Spring New Zealand Lamb
Lamb will vary in taste and texture, according to the age of the animal and the type of pasture it was grazed on. Spring New Zealand Lamb is available from early Spring until the Summer. It is very tender and has a more refined flavour as it has not had as much time to graze. New season spring New Zealand lamb should be cooked simply so the delicate taste is not overpowered. It is later in the year that lamb acquires a stronger more robust taste.
Young lambs depend on milk from their mothers to get their vital nutrients however they will start to feed on grass after about three to four weeks of age. Most early spring lamb you will see in the shops are reared almost entirely from grass.
Early season lambs have a softer whiter fat. This fat coverage is important as a small quantity in the cooking enhances the succulence and overall flavour of the lamb during cooking. Later in the year the rate at which the grass grows slows down and this change leads to more variable types of meat and surrounding fat.

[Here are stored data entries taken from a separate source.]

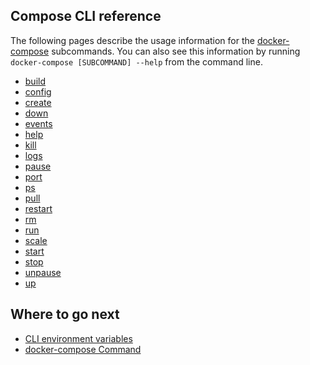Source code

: <!--[metadata]>
+++
title = "Compose CLI reference"
description = "Compose CLI reference"
keywords = ["fig, composition, compose, docker, orchestration, cli,  reference"]
[menu.main]
identifier = "smn_compose_cli"
parent = "smn_compose_ref"
+++
<![end-metadata]-->

## Compose CLI reference

The following pages describe the usage information for the [docker-compose](docker-compose.md) subcommands. You can also see this information by running `docker-compose [SUBCOMMAND] --help` from the command line.

* [build](build.md)
* [config](config.md)
* [create](create.md)
* [down](down.md)
* [events](events.md)
* [help](help.md)
* [kill](kill.md)
* [logs](logs.md)
* [pause](pause.md)
* [port](port.md)
* [ps](ps.md)
* [pull](pull.md)
* [restart](restart.md)
* [rm](rm.md)
* [run](run.md)
* [scale](scale.md)
* [start](start.md)
* [stop](stop.md)
* [unpause](unpause.md)
* [up](up.md)

## Where to go next

* [CLI environment variables](overview.md)
* [docker-compose Command](docker-compose.md)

The popularity of spring lamb is due to its delicate flavour and succulent, tender texture. The younger the animal is the more tender the meat and milder the flavour with a hint of sweetness. The meat from younger animals will be paler getting darker as the animal ages. When cooking your spring lamb try not to add too many other flavours apart from a bit of seasoning. Around Easter Spring New Zealand Lamb makes the ideal roast.